Iraqi gunmen abduct 50 security workers
BAGHDAD, Iraq – Uniformed gunmen swarmed a private security company and took away all 50 employees Wednesday, a mysterious raid that highlighted the lawlessness of the Iraqi capital.
At least 10 armored pickup trucks pulled up to the Al Rawafid security company in the afternoon. The cars bore no license plates, which is unusual in Iraq. Bands of men stormed into the building and seized everyone inside, along with an undisclosed amount of cash from the company’s safe, police sources said. Witnesses said the employees were packed into the waiting cars and driven away.

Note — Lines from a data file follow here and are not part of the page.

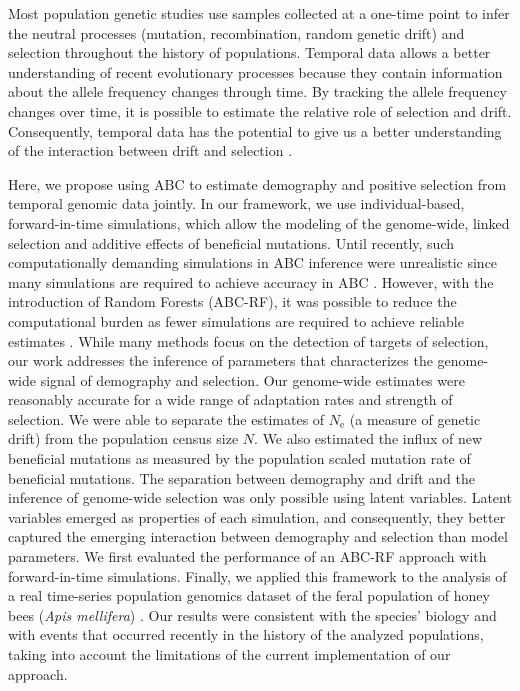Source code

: \documentclass[a4paper, 12pt]{article}
\begin{document}
Most population genetic studies use samples collected at a one-time point to infer the neutral processes (mutation, recombination, random genetic drift) and selection throughout the history of populations. Temporal data allows a better understanding of recent evolutionary processes \citep[e.g.][]{Feder:2021bt, Dehasque:2020ku} because they contain information about the allele frequency changes through time. By tracking the allele frequency changes over time, it is possible to estimate the relative role of selection and drift. Consequently, temporal data has the potential to give us a better understanding of the interaction between drift and selection \citep[see for example,][]{Buffalo:2019ab, Buffalo:2020hq}. 

Here, we propose using ABC to estimate demography and positive selection from temporal genomic data jointly. In our framework, we use individual-based, forward-in-time simulations, which allow the modeling of the genome-wide, linked selection and additive effects of beneficial mutations. Until recently, such computationally demanding simulations in ABC inference were unrealistic since many simulations are required to achieve accuracy in ABC \citep{Frazier:2018kq}. However, with the introduction of Random Forests (ABC-RF), it was possible to reduce the computational burden as fewer simulations are required to achieve reliable estimates \citep{Pudlo:2016il, Raynal:2019jj}. While many methods focus on the detection of targets of selection, our work addresses the inference of parameters that characterizes the genome-wide signal of demography and selection. Our genome-wide estimates were reasonably accurate for a wide range of adaptation rates and strength of selection. We were able to separate the estimates of $N_{\mathrm{e}}$ (a measure of genetic drift) from the population census size $N$. We also estimated the influx of new beneficial mutations as measured by the population scaled mutation rate of beneficial mutations. The separation between demography and drift and the inference of genome-wide selection was only possible using latent variables. Latent variables emerged as properties of each simulation, and consequently, they better captured the emerging interaction between demography and selection than model parameters. We first evaluated the performance of an ABC-RF approach with forward-in-time simulations. Finally, we applied this framework to the analysis of a real time-series population genomics dataset of the feral population of honey bees (\textit{Apis mellifera}) \citep{Cridland:2018fx}. Our results were consistent with the species' biology and with events that occurred recently in the history of the analyzed populations, taking into account the limitations of the current implementation of our approach.
\end{document}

Their fate was unknown.
In a city where the lines between militias and Iraqi security forces have become increasingly blurred, it was not clear whether the operation was a mass kidnapping or an extrajudicial seizure by renegade police.

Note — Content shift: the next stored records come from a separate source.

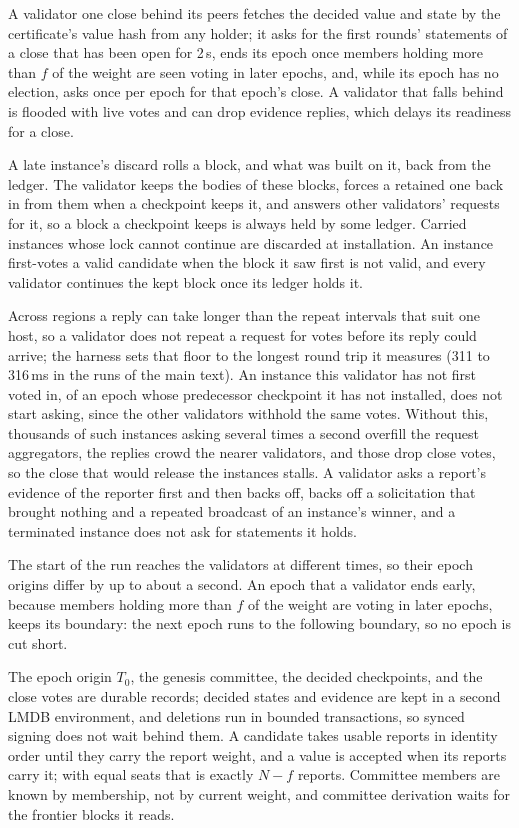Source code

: \documentclass[conference]{IEEEtran}
\begin{document}
 A validator one close behind its peers fetches the decided value and state by the certificate's value hash from any holder; it asks for the first rounds' statements of a close that has been open for 2\,s, ends its epoch once members holding more than $f$ of the weight are seen voting in later epochs, and, while its epoch has no election, asks once per epoch for that epoch's close. A validator that falls behind is flooded with live votes and can drop evidence replies, which delays its readiness for a close.

 A late instance's discard rolls a block, and what was built on it, back from the ledger. The validator keeps the bodies of these blocks, forces a retained one back in from them when a checkpoint keeps it, and answers other validators' requests for it, so a block a checkpoint keeps is always held by some ledger. Carried instances whose lock cannot continue are discarded at installation. An instance first-votes a valid candidate when the block it saw first is not valid, and every validator continues the kept block once its ledger holds it.

 Across regions a reply can take longer than the repeat intervals that suit one host, so a validator does not repeat a request for votes before its reply could arrive; the harness sets that floor to the longest round trip it measures (311 to 316\,ms in the runs of the main text). An instance this validator has not first voted in, of an epoch whose predecessor checkpoint it has not installed, does not start asking, since the other validators withhold the same votes. Without this, thousands of such instances asking several times a second overfill the request aggregators, the replies crowd the nearer validators, and those drop close votes, so the close that would release the instances stalls. A validator asks a report's evidence of the reporter first and then backs off, backs off a solicitation that brought nothing and a repeated broadcast of an instance's winner, and a terminated instance does not ask for statements it holds.

 The start of the run reaches the validators at different times, so their epoch origins differ by up to about a second. An epoch that a validator ends early, because members holding more than $f$ of the weight are voting in later epochs, keeps its boundary: the next epoch runs to the following boundary, so no epoch is cut short.

 The epoch origin $T_0$, the genesis committee, the decided checkpoints, and the close votes are durable records; decided states and evidence are kept in a second LMDB environment, and deletions run in bounded transactions, so synced signing does not wait behind them. A candidate takes usable reports in identity order until they carry the report weight, and a value is accepted when its reports carry it; with equal seats that is exactly $N-f$ reports. Committee members are known by membership, not by current weight, and committee derivation waits for the frontier blocks it reads.
\end{document}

The security company, located on the main road of the religiously mixed Baghdad neighborhood of Zayouna, is among numerous security firms that cropped up in the wake of the U.S.-led invasion nearly three years ago. Many of the guards employed by Al Rawafid are former soldiers in Saddam Hussein’s armed forces, according to news reports.
The incident at the security company unfolded against a backdrop of brazen violence.
Hours earlier, the bodies of 18 men were found stuffed into an abandoned truck near a bus depot in a predominantly Sunni area of western Baghdad. There were young men and old men, handcuffed and marked with bruises and burns. Some appeared to have been hanged; a few were shot. The Baghdad morgue identified some of the men as members of a Sunni tribe from western Iraq.
As the day wore on, six more bodies turned up around the capital, authorities said.
The discovery of corpses has become a morbid, but everyday, facet of life in Iraq. Many of those kidnapped and killed are victims of a bloody power struggle between Shiites and Sunnis, the two major Muslim sects.
Sunnis complain that renegade units of the Shiite-dominated Interior Ministry have been stalking their neighborhoods and allowing militias to infiltrate police forces in preparation for a possible of civil war.
Interior Minister Bayan Jabr, a Shiite political appointee with ties to the Badr Brigade militia, has been accused by many Sunnis for allowing death squads to form and operate under the cover of official security forces.
Jabr escaped an apparent assassination attempt Wednesday when the vehicles in his convoy were struck by a roadside bomb in eastern Baghdad, a source at the ministry said. The minister was not in the car at the time; his drivers had ventured out to fill up with gasoline. Two of his employees were killed, and five wounded.